Yu Yixing, Wang Ximing, Shi Cen, Hu Su, Zhu Hui, Hu Chunhong
From the Department of Radiology, The First Affiliated Hospital of Soochow University, Suzhou, Jiangsu, China.
J Comput Assist Tomogr. 2019 Mar/Apr;43(2):338-344. doi: 10.1097/RCT.0000000000000840.
The aim of this study was to explore the value of spectral computed tomography (CT) imaging in differentiating lung cancer from inflammatory myofibroblastic tumor (IMT).
One hundred twelve patients with 96 lung cancers and 16 IMTs underwent spectral CT during arterial phase (AP) and venous phase (VP). The normalized iodine concentration in AP (NICAP) and VP (NICVP), slope of spectral Hounsfield unit curve in AP (λAP) and VP (λVP), and normalized iodine concentration difference between AP and VP (ICD) were calculated. The 2-sample t test compared quantitative parameters. Two readers qualitatively assessed lesion types according to imaging features. Receiver operating characteristic curves were generated to calculate sensitivity and specificity. Sensitivity and specificity of the qualitative and quantitative studies were compared.

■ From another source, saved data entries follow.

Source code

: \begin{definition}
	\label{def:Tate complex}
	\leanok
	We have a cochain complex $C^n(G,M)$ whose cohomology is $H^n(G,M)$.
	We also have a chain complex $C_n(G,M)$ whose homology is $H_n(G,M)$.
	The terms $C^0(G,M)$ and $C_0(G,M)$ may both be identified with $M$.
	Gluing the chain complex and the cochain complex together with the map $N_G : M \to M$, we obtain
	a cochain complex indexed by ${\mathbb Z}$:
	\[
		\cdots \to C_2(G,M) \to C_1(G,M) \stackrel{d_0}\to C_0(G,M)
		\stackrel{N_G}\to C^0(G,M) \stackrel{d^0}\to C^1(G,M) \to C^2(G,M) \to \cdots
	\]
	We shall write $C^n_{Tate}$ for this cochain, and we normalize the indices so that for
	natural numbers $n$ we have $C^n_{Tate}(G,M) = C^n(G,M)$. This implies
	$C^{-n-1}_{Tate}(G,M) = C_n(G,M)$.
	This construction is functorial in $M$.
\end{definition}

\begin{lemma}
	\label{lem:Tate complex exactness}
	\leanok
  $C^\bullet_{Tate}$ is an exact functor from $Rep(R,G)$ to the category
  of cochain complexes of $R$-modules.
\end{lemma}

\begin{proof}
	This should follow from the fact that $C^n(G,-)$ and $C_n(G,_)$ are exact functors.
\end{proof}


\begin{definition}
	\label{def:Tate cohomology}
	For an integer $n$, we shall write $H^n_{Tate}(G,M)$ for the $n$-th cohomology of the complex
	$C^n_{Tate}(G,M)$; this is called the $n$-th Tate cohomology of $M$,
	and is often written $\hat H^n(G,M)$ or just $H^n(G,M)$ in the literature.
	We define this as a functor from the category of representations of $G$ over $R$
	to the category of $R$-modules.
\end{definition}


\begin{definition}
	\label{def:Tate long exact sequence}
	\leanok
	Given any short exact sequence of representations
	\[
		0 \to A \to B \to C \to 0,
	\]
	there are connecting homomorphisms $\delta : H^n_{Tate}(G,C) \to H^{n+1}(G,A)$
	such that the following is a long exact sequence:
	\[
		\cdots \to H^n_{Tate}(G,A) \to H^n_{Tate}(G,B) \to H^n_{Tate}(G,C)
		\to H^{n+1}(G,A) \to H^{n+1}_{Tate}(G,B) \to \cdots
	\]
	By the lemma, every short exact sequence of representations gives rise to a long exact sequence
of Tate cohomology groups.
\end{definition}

The patients with IMT had significantly higher NICAP, NICVP, λAP, λVP, and ICD than did the patients with lung cancer (P < 0.05). The threshold NICVP of 0.425 would yield the highest sensitivity and specificity of 92.7% and 81.3%, respectively, for differentiating lung cancer from IMT. The logistic regression model produced from combining quantitative parameters NICAP, NICVP, λAP, and λVP provided a sensitivity and specificity of 100% and 81.3%, respectively, for differentiating lung cancer from IMT.
Spectral CT imaging with the quantitative analysis may help to increase the accuracy of differentiating lung cancer from IMT.
本研究旨在探讨光谱计算机断层扫描(CT)成像在鉴别肺癌与炎性肌纤维母细胞瘤(IMT)中的价值。
112例患者,其中96例为肺癌,16例为IMT,在动脉期(AP)和静脉期(VP)接受光谱CT检查。计算AP期(NICAP)和VP期(NICVP)的归一化碘浓度、AP期(λAP)和VP期(λVP)的光谱亨氏单位曲线斜率以及AP期和VP期之间的归一化碘浓度差(ICD)。采用两样本t检验比较定量参数。两名阅片者根据影像特征对病变类型进行定性评估。绘制受试者操作特征曲线以计算敏感性和特异性。比较定性和定量研究的敏感性和特异性。
IMT患者的NICAP、NICVP、λAP、λVP和ICD显著高于肺癌患者(P<0.05)。区分肺癌与IMT时,NICVP阈值为0.425时敏感性和特异性最高,分别为92.7%和81.3%。结合定量参数NICAP、NICVP、λAP和λVP建立的逻辑回归模型区分肺癌与IMT的敏感性和特异性分别为100%和81.3%。
光谱CT成像结合定量分析可能有助于提高鉴别肺癌与IMT的准确性。